On the news of Robin Williams’ occur, fans met outside the home to pile heaps of blooms, images, and movie memorabilia in loving memory of their favorite wacky performer. The problem is that the pilings grew so high that it became literally impossible to leave the house via the front door.

Built-in zombie/ Jehovah’s Witness/ Avon Lady deterrent, though. So, upside .

This year, the front doorway remained accessible, but heartbroken fans are still coming to scribble all over the sidewalk and rock garden instead.

Even the Smurfs were sad about Williams .
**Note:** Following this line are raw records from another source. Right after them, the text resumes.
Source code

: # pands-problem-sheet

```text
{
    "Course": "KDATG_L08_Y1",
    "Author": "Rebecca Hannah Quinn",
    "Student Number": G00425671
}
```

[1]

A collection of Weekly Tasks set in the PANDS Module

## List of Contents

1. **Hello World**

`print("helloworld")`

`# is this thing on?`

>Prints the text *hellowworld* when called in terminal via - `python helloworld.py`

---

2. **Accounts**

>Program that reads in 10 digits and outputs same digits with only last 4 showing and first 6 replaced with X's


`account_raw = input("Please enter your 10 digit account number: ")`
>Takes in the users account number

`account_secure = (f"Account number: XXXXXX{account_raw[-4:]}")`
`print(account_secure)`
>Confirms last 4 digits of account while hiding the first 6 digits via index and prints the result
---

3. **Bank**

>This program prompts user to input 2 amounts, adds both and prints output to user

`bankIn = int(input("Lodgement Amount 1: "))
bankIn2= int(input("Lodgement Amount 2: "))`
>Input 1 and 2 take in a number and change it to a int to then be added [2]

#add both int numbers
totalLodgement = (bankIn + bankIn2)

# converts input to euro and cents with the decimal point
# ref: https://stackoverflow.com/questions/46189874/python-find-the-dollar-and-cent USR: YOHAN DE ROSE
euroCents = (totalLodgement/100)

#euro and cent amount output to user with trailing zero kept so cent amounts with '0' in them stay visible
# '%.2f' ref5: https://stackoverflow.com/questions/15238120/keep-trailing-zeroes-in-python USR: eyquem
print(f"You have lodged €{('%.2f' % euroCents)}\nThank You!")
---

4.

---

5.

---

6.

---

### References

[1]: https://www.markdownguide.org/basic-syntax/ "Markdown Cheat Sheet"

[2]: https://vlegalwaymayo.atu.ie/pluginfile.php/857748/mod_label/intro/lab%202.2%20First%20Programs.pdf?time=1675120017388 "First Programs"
In spite of it all, the homeowner( who is a retired surgeon) has never said a single denigrate remark about the monuments and never-ending sea of fans. But how could he, right? You can’t be the guy who says, “Walking out my doorway to a shrine for a beloved dead performer various kinds of blows sometimes, you guys” without immediately being branded an asshole for life. On top of everything, he had to deal with a disgruntled ex-patient of his setting fire to his garage, which is like the plot of one of the more upsetting Williams movies( you know, like Old Dogs ).

By comparison, the Mork And Mindy house, and even Williams’ own home, are left nearly completely alone.

Vietnam remains largely unchanged, too .

The obvious respect for the Williams family’s privacy is a wonderful thing to behold. Maybe the same courtesy should be extended to the guy in the Mrs. Doubtfire house. There’s always that bench in Boston.